Task goal
Give the number of lines in the data below that contain "diffs", with no other words.

Materials provided
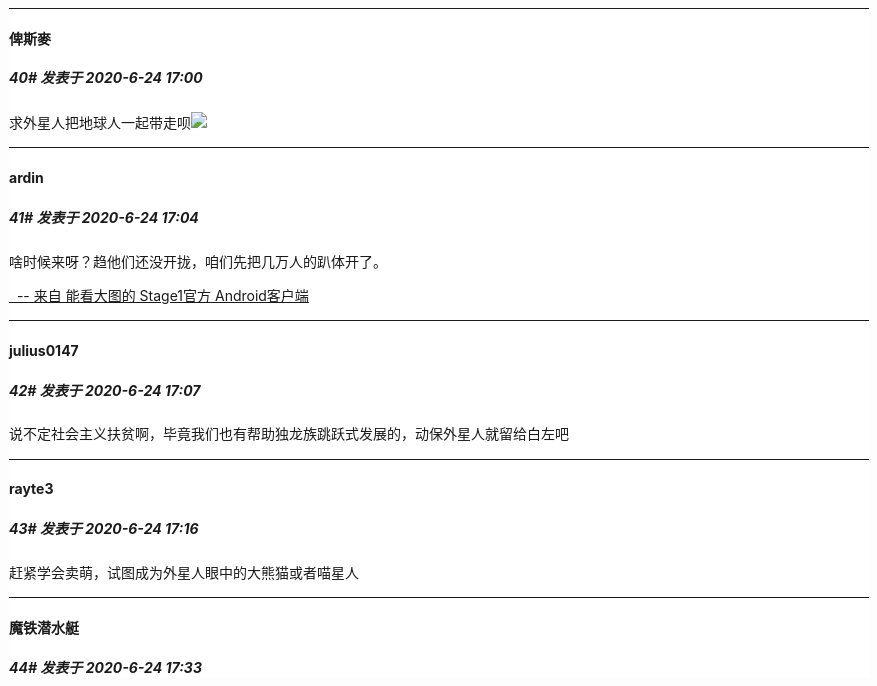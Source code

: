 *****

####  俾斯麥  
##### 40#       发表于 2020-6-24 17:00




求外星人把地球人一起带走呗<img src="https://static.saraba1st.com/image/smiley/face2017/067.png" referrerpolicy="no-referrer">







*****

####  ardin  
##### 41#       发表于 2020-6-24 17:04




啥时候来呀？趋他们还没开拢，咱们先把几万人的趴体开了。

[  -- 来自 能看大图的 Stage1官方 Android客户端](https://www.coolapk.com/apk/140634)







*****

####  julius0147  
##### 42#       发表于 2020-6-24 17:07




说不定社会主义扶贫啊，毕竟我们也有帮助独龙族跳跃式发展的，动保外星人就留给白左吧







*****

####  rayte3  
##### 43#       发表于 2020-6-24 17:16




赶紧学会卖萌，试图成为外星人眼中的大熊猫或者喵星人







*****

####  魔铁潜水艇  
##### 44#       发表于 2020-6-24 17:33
==
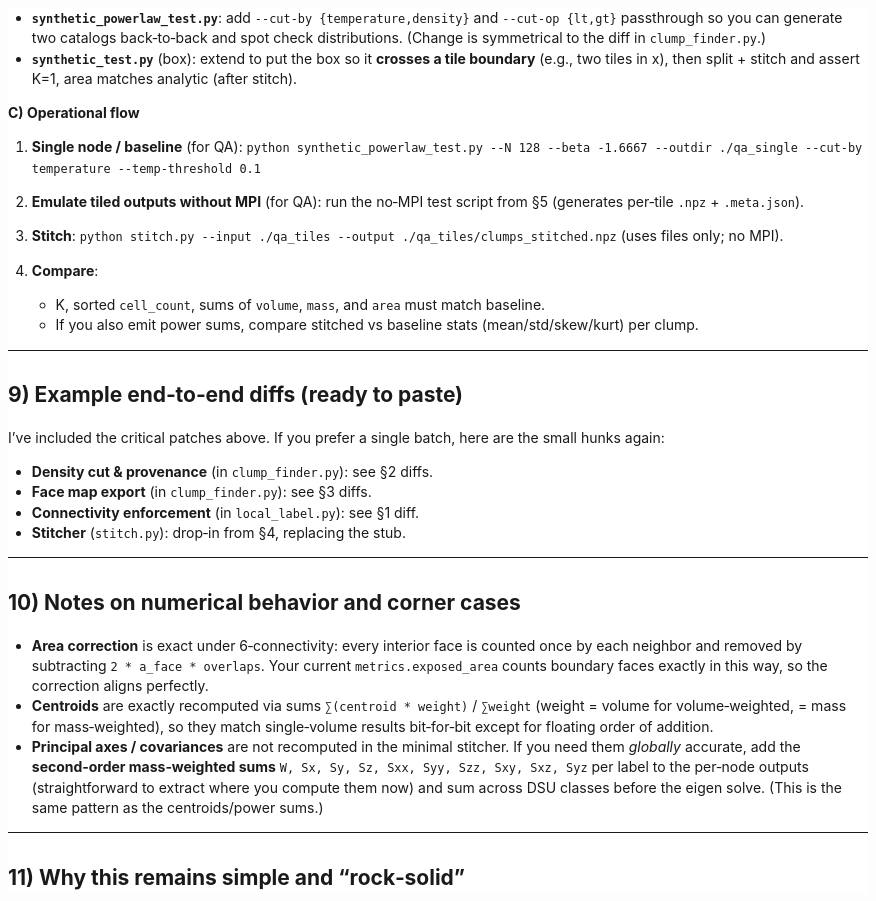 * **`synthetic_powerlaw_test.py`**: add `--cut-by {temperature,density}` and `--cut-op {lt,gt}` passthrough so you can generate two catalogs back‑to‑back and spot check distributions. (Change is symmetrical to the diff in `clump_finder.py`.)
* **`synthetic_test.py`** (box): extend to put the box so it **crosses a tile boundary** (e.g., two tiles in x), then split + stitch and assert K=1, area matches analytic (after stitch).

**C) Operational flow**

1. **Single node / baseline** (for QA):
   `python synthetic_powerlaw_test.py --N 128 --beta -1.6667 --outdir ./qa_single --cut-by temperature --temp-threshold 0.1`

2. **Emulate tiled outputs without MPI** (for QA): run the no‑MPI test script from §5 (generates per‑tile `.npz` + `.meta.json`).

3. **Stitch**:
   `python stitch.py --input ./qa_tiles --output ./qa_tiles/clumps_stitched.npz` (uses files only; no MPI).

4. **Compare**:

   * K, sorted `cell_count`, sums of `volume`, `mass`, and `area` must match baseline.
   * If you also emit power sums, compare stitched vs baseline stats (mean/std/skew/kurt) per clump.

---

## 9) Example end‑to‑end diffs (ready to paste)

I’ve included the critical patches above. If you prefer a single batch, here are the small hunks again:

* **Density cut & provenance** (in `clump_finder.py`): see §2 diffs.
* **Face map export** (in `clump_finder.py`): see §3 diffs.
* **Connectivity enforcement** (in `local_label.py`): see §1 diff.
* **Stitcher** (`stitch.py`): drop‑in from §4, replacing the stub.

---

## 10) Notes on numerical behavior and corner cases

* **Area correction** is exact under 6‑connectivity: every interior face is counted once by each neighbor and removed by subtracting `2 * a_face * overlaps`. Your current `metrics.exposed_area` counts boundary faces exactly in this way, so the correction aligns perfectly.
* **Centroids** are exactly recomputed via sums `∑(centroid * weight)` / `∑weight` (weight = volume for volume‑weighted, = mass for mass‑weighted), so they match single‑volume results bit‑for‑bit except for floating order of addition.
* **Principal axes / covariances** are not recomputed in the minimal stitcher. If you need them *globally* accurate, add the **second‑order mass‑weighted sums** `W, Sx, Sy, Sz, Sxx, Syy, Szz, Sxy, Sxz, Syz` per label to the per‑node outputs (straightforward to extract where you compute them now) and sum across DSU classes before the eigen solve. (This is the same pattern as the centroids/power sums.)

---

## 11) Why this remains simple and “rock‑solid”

Answer to this exercise
3